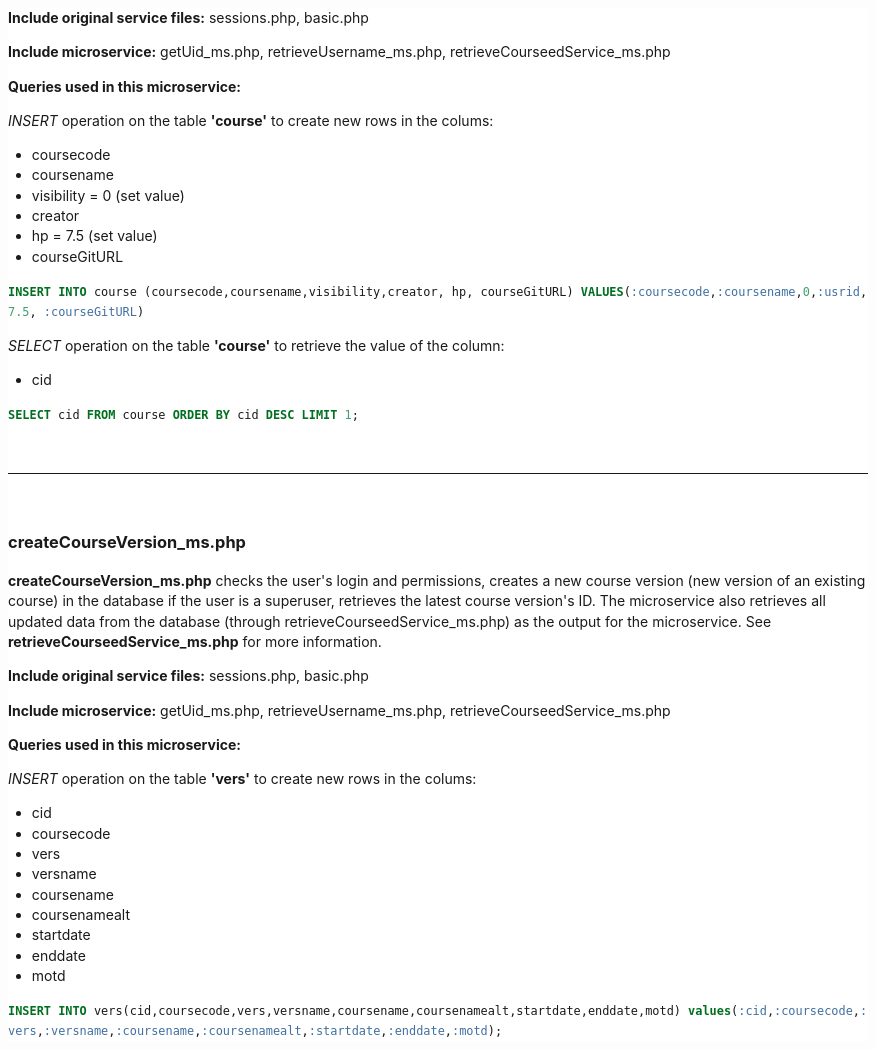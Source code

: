 __Include original service files:__ sessions.php, basic.php

__Include microservice:__ getUid_ms.php, retrieveUsername_ms.php, retrieveCourseedService_ms.php

__Queries used in this microservice:__

_INSERT_ operation on the table __'course'__ to create new rows in the colums:
- coursecode
- coursename
- visibility = 0 (set value)
- creator
- hp = 7.5 (set value)
- courseGitURL    

```sql
INSERT INTO course (coursecode,coursename,visibility,creator, hp, courseGitURL) VALUES(:coursecode,:coursename,0,:usrid, 7.5, :courseGitURL)
``` 


_SELECT_ operation on the table __'course'__ to retrieve the value of the column:
- cid

```sql
SELECT cid FROM course ORDER BY cid DESC LIMIT 1;
```

<br>

---

<br>

### createCourseVersion_ms.php
__createCourseVersion_ms.php__ checks the user's login and permissions, creates a new course version (new version of an existing course) in the database if the user is a superuser, retrieves the latest course version's ID. The microservice also retrieves all updated data from the database (through retrieveCourseedService_ms.php) as the output for the microservice. See __retrieveCourseedService_ms.php__  for more information.

__Include original service files:__ sessions.php, basic.php

__Include microservice:__ getUid_ms.php, retrieveUsername_ms.php, retrieveCourseedService_ms.php

__Queries used in this microservice:__

_INSERT_ operation on the table __'vers'__ to create new rows in the colums:
- cid
- coursecode
- vers
- versname
- coursename
- coursenamealt
- startdate
- enddate
- motd

```sql
INSERT INTO vers(cid,coursecode,vers,versname,coursename,coursenamealt,startdate,enddate,motd) values(:cid,:coursecode,:vers,:versname,:coursename,:coursenamealt,:startdate,:enddate,:motd);
```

* **TO DO**
Look through the data and show every line containing "files".

* **RESULT OF THIS TASK**
: __Include original service files:__ sessions.php, basic.php
__Include original service files:__ sessions.php, basic.php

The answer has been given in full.